RECORDED INFORMATION: Begin
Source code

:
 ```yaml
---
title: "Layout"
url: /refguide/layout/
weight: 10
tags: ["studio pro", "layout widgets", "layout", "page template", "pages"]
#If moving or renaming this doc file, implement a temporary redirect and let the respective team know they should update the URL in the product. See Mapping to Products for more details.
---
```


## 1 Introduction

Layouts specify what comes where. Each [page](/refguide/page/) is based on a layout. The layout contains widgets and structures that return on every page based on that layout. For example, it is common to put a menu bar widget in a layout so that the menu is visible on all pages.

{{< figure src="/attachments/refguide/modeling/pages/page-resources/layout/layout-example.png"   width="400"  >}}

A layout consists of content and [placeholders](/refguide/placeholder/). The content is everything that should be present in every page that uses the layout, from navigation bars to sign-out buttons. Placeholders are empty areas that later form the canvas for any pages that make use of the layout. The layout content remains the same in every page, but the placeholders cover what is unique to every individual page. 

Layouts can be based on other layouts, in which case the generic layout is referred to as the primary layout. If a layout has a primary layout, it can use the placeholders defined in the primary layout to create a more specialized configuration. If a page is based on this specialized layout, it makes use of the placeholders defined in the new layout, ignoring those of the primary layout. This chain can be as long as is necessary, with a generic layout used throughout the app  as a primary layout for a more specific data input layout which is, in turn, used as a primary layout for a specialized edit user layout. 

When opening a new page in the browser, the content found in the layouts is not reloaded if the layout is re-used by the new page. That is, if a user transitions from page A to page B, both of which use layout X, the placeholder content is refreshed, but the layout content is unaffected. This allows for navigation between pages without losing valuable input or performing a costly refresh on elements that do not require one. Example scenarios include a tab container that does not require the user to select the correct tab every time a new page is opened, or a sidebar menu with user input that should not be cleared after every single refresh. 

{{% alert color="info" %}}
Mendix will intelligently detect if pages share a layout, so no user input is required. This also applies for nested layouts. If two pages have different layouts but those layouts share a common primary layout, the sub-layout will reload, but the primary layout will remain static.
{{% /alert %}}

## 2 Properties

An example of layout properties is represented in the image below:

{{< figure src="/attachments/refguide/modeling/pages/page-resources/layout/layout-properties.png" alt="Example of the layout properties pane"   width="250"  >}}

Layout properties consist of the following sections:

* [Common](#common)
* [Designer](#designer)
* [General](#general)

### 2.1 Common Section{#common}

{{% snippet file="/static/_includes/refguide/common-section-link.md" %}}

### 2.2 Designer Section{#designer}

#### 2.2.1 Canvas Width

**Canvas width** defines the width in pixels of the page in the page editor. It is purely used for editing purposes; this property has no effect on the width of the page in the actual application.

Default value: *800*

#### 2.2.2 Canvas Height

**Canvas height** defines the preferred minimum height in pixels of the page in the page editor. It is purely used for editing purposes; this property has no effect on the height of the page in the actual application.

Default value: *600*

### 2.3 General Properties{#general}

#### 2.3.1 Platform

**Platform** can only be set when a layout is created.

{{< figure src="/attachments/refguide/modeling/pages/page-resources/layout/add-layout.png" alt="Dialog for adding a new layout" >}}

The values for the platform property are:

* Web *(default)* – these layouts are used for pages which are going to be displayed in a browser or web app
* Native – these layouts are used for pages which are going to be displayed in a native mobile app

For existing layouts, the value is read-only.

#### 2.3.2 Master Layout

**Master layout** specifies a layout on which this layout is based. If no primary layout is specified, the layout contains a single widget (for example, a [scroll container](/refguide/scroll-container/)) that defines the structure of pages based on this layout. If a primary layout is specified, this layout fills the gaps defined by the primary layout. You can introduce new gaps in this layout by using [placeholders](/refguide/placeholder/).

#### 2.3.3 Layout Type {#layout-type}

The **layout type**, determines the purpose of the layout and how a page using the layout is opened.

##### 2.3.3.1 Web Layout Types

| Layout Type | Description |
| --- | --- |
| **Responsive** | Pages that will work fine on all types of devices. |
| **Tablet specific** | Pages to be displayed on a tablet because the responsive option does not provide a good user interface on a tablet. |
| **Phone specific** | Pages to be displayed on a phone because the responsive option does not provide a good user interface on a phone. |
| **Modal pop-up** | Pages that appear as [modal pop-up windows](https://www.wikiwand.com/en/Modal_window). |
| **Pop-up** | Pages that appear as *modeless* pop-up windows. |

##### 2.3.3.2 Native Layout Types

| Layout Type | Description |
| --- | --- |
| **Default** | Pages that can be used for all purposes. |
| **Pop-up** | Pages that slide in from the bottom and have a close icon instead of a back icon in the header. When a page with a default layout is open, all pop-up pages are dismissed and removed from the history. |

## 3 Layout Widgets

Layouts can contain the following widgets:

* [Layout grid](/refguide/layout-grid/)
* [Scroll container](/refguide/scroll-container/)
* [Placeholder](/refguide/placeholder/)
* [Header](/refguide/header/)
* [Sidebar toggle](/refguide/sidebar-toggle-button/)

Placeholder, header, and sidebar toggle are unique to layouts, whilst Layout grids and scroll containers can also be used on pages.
RECORDED INFORMATION: End
WHAT THE EXERCISE ASKS:
Leave out every line above except those from the line with "### 2.1 Common" up to and including the line with "a tablet. |", and copy those exactly.

RESPONSE TO THE TASK:
### 2.1 Common Section{#common}

{{% snippet file="/static/_includes/refguide/common-section-link.md" %}}

### 2.2 Designer Section{#designer}

#### 2.2.1 Canvas Width

**Canvas width** defines the width in pixels of the page in the page editor. It is purely used for editing purposes; this property has no effect on the width of the page in the actual application.

Default value: *800*

#### 2.2.2 Canvas Height

**Canvas height** defines the preferred minimum height in pixels of the page in the page editor. It is purely used for editing purposes; this property has no effect on the height of the page in the actual application.

Default value: *600*

### 2.3 General Properties{#general}

#### 2.3.1 Platform

**Platform** can only be set when a layout is created.

{{< figure src="/attachments/refguide/modeling/pages/page-resources/layout/add-layout.png" alt="Dialog for adding a new layout" >}}

The values for the platform property are:

* Web *(default)* – these layouts are used for pages which are going to be displayed in a browser or web app
* Native – these layouts are used for pages which are going to be displayed in a native mobile app

For existing layouts, the value is read-only.

#### 2.3.2 Master Layout

**Master layout** specifies a layout on which this layout is based. If no primary layout is specified, the layout contains a single widget (for example, a [scroll container](/refguide/scroll-container/)) that defines the structure of pages based on this layout. If a primary layout is specified, this layout fills the gaps defined by the primary layout. You can introduce new gaps in this layout by using [placeholders](/refguide/placeholder/).

#### 2.3.3 Layout Type {#layout-type}

The **layout type**, determines the purpose of the layout and how a page using the layout is opened.

##### 2.3.3.1 Web Layout Types

| Layout Type | Description |
| --- | --- |
| **Responsive** | Pages that will work fine on all types of devices. |
| **Tablet specific** | Pages to be displayed on a tablet because the responsive option does not provide a good user interface on a tablet. |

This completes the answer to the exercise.